Activity: Each line of the data below that contains "Guided" must be copied.

Items from a dataset:

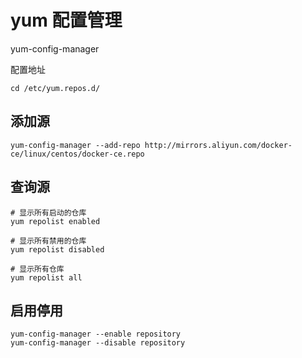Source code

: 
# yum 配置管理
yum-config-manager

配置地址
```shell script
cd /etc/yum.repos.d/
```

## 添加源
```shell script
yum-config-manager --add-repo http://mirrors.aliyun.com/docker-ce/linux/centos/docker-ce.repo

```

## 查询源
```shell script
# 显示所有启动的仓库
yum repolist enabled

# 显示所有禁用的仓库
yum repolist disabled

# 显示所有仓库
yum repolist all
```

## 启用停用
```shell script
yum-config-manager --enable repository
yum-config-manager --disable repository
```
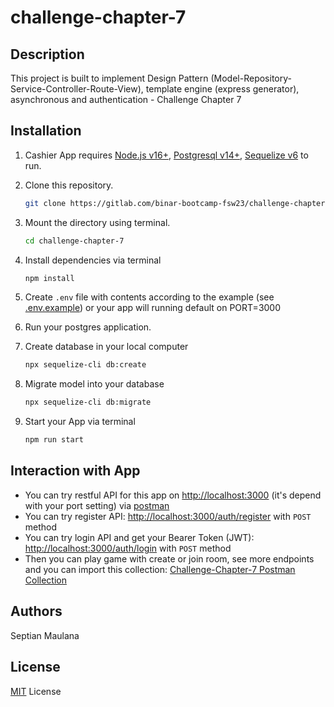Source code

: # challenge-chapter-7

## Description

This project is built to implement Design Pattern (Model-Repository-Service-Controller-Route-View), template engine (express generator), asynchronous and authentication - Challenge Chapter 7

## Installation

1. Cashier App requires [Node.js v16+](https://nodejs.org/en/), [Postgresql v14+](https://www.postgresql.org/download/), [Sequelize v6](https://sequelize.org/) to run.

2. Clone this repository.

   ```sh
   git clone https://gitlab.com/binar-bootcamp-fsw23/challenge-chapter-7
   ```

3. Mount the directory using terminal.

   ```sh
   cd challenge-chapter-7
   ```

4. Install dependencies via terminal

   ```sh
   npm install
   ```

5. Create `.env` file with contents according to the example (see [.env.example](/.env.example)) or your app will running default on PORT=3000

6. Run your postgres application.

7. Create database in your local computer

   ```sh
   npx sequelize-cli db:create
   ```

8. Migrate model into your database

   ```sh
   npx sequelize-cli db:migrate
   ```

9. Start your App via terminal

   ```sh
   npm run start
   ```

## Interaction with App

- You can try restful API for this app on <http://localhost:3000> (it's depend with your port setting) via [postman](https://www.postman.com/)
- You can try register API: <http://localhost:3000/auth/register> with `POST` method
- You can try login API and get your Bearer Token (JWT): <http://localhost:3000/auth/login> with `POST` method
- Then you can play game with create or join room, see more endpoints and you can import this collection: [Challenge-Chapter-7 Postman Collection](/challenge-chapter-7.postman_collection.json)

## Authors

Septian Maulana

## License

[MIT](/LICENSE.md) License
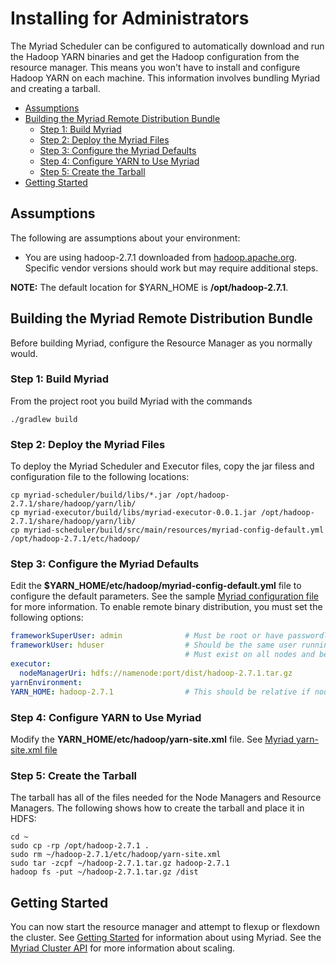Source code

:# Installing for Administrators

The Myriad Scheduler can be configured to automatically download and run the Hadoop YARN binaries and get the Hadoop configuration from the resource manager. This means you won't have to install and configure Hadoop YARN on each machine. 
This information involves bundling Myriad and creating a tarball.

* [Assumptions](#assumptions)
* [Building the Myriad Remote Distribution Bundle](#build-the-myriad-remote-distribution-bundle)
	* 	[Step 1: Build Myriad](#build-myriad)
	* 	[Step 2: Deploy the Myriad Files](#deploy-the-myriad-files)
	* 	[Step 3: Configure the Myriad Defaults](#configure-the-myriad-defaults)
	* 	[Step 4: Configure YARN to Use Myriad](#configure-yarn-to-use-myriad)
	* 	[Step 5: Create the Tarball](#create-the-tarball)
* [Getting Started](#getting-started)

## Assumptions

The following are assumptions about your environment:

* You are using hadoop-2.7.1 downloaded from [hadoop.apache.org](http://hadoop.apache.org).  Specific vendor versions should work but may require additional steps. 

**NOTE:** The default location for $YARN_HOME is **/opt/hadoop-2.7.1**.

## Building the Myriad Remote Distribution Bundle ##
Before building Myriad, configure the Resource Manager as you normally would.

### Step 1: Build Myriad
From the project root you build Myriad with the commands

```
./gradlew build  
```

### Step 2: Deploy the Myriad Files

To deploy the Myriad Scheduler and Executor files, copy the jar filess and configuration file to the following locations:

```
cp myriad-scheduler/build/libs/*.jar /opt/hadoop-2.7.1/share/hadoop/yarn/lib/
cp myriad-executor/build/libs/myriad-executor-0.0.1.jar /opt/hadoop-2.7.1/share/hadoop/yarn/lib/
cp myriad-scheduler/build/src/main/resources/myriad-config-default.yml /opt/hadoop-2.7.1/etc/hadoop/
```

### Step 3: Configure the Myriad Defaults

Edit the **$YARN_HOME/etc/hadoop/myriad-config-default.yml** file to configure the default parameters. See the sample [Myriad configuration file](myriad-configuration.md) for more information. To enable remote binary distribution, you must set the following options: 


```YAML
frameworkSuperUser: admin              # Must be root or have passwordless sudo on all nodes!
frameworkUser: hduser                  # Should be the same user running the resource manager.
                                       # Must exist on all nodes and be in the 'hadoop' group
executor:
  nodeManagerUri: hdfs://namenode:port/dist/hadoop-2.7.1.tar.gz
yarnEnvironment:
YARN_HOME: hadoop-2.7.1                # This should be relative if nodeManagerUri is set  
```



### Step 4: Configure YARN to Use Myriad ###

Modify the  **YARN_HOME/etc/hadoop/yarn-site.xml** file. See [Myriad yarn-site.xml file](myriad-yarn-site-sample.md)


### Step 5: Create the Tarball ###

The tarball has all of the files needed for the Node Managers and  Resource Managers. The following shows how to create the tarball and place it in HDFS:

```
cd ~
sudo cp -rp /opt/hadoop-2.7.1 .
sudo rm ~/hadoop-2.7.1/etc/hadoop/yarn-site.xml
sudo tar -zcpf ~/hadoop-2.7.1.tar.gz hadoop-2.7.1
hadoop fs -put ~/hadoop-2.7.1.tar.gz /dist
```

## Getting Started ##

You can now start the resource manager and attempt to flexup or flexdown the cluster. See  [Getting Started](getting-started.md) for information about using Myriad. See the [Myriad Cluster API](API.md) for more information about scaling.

==

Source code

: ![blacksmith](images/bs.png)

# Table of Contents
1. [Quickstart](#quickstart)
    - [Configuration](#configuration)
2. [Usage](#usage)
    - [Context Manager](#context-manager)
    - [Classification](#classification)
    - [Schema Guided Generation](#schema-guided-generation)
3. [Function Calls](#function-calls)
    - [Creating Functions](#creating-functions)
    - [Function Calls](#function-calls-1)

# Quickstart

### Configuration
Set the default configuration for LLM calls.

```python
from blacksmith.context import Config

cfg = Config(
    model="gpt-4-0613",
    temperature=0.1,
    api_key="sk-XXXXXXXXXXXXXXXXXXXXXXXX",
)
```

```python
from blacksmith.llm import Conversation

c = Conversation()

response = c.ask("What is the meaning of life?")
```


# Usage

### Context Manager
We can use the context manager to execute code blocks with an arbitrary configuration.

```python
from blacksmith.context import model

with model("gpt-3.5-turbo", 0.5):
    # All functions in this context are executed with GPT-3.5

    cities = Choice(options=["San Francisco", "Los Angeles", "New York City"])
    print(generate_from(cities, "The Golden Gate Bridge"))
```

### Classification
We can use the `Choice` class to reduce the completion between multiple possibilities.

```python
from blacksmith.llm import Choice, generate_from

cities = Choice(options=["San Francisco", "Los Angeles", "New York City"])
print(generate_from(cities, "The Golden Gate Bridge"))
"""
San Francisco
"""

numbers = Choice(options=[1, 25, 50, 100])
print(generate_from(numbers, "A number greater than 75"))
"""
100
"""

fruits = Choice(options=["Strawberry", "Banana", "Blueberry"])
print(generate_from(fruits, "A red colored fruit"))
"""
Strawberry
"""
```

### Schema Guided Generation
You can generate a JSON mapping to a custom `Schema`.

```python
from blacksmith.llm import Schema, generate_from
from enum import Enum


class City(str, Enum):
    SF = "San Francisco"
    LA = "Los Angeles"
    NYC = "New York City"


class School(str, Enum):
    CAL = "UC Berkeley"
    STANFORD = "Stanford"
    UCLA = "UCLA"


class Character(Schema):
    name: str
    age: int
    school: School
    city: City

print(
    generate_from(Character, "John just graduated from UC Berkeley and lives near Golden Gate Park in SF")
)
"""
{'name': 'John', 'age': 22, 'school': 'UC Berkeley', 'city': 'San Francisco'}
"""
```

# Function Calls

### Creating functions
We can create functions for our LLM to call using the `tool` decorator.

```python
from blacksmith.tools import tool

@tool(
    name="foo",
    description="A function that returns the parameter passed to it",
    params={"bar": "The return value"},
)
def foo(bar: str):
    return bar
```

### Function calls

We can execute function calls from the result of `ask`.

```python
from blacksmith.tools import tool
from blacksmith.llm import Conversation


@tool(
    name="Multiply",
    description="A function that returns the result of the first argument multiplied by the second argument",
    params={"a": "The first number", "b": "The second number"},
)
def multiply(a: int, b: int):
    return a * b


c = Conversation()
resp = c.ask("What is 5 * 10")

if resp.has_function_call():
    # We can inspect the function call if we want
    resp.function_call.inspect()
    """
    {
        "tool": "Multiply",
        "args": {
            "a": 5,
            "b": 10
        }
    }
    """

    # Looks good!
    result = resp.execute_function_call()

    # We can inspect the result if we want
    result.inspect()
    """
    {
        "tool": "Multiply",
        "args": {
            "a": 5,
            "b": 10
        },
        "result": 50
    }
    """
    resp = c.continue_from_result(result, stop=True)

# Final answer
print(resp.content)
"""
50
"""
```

Answer below:
    - [Schema Guided Generation](#schema-guided-generation)
### Schema Guided Generation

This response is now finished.